What roof safety precautions does your crew take when they inspect the roof? Invest in roof safety equipment and strategies to protect your personnel. Read more.

Roof safety practices can be easy to overlook for building owners who aren’t dealing with the roof every day the way a roofing contractor would. Recent OSHA rule changes have brought roof safety issues back to the forefront, explains Kirk Dighton, safety manager for roofing contractor D. C. Taylor Co.

Many building owners simply don’t know what the OSHA requirements are. Now that the rules are changing, it’s a great time to refresh your memory on roof safety.

 “We’ll do a roof bid and do a pre-construction meeting with the project manager, and inevitably before I leave, we’re talking about permanent fall protection and starting a roof safety survey,” Dighton says. “A lot of times they’ll go ‘You’re right, we need to do this, because my HVAC guys go up there.’ The problem is basically not realizing they have a hazard.”

Photo: Construction safety inspector wearing fall safety harness walking on the roof by clipping safety rope on fall arrest, fall restraint horizontal safety line while inspecting fixed roof anchor points. Credit: Shutterstock

Make sure you’re protecting your crew on the roof and observing the OSHA roof safety requirements with these tips.

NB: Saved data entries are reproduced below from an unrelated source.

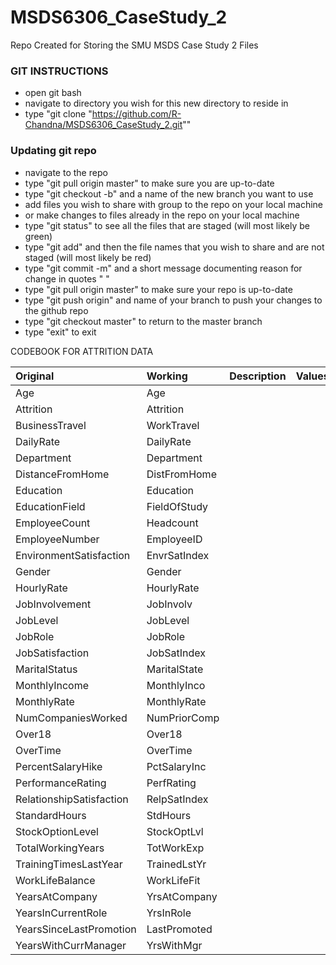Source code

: # MSDS6306_CaseStudy_2
Repo Created for Storing the SMU MSDS Case Study 2 Files 

### GIT INSTRUCTIONS

* open git bash
* navigate to directory you wish for this new directory to reside in
* type "git clone "https://github.com/R-Chandna/MSDS6306_CaseStudy_2.git""

### Updating git repo
* navigate to the repo
* type "git pull origin master" to make sure you are up-to-date
* type "git checkout -b" and a name of the new branch you want to use
* add files you wish to share with group to the repo on your local machine
* or make changes to files already in the repo on your local machine
* type "git status" to see all the files that are staged (will most likely be green)
* type "git add" and then the file names that you wish to share and are not staged (will most likely be red)
* type "git commit -m" and a short message documenting reason for change in quotes " "
* type "git pull origin master" to make sure your repo is up-to-date
* type "git push origin" and name of your branch to push your changes to the github repo
* type "git checkout master" to return to the master branch
* type "exit" to exit

CODEBOOK FOR ATTRITION DATA

|Original|Working|Description|Values|
|:-|:-|-:|:-:|
|Age|Age|||
|Attrition|Attrition|||
|BusinessTravel|WorkTravel|||
|DailyRate|DailyRate|||
|Department|Department|||
|DistanceFromHome|DistFromHome|||
|Education|Education|||
|EducationField|FieldOfStudy|||
|EmployeeCount|Headcount|||
|EmployeeNumber|EmployeeID|||
|EnvironmentSatisfaction|EnvrSatIndex|||
|Gender|Gender|||
|HourlyRate|HourlyRate|||
|JobInvolvement|JobInvolv|||
|JobLevel|JobLevel|||
|JobRole|JobRole|||
|JobSatisfaction|JobSatIndex|||
|MaritalStatus|MaritalState|||
|MonthlyIncome|MonthlyInco|||
|MonthlyRate|MonthlyRate|||
|NumCompaniesWorked|NumPriorComp|||
|Over18|Over18|||
|OverTime|OverTime|||
|PercentSalaryHike|PctSalaryInc|||
|PerformanceRating|PerfRating|||
|RelationshipSatisfaction|RelpSatIndex|||
|StandardHours|StdHours|||
|StockOptionLevel|StockOptLvl|||
|TotalWorkingYears|TotWorkExp|||
|TrainingTimesLastYear|TrainedLstYr|||
|WorkLifeBalance|WorkLifeFit|||
|YearsAtCompany|YrsAtCompany|||
|YearsInCurrentRole|YrsInRole|||
|YearsSinceLastPromotion|LastPromoted|||
|YearsWithCurrManager|YrsWithMgr|||
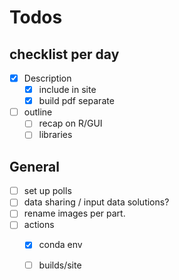 # Todos

## checklist per day

  - [x] Description
    - [x] include in site
    - [x] build pdf separate
  - [ ] outline
    - [ ] recap on R/GUI
    - [ ] libraries

## General
 - [ ] set up polls
 - [ ] data sharing / input data solutions?
 - [ ] rename images per part.
 - [ ] actions
    - [x] conda env
    - [ ] builds/site



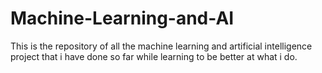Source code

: # Machine-Learning-and-AI
This is the repository of all the machine learning and artificial intelligence project that i have done so far while learning to be better at what i do.
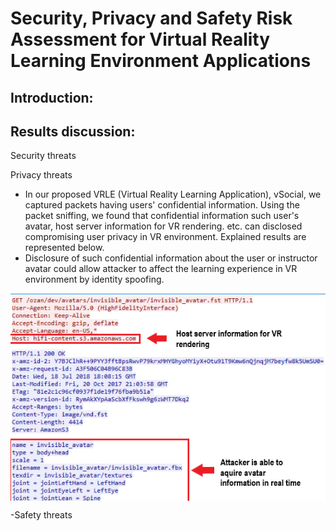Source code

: #                        Security, Privacy and Safety Risk Assessment for Virtual Reality Learning Environment Applications

## Introduction:


## Results discussion:
Security threats


Privacy threats

- In our proposed VRLE (Virtual Reality Learning Application), vSocial, we captured packets having users' confidential information. Using the packet sniffing, we found that confidential information such user's avatar, host server information for VR rendering. etc. can disclosed compromising user privacy in VR environment. Explained results are represented below.
- Disclosure of such confidential information about the user or instructor avatar could allow attacker to affect the learning experience in VR environment by identity spoofing.
<img src="https://github.com/VR-SPS/Results/blob/master/packet_sniffing.PNG" align="center"/>


-Safety threats
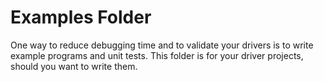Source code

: # Examples Folder

One way to reduce debugging time and to validate your drivers is to write
example programs and unit tests. This folder is for your driver projects, should
you want to write them.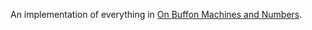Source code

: 
An implementation of everything in [On Buffon Machines and Numbers](http://arxiv.org/abs/0906.5560).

Understand These 6 Common Roof Hazards

Keeping people safe on your roof starts with understanding the six most common hazards that can put their safety at risk.

1. Skylights

“Skylights are deadly,” Dighton says. “They look really nice, they’re pretty from the inside and they let in natural light, but that area is extremely deadly. If you’re working on an HVAC system within 5 feet of a skylight, and you pull on something and suddenly lose your balance, you’re going through it.” Skylights should be covered with netting or cages to protect roof workers in case they fall on the skylight, Dighton explains.

[From IRE: Is It Time to Replace Your Skylight?]

2. Soft decks

You may or may not be aware of soft spots in the roof deck. They’re caused by long-term water damage and can buckle when someone walks on them, creating the conditions for a fatal fall injury.

3. Steep slope roofs

Workers on roofs with a high pitch can fall off the edge if they lose their footing.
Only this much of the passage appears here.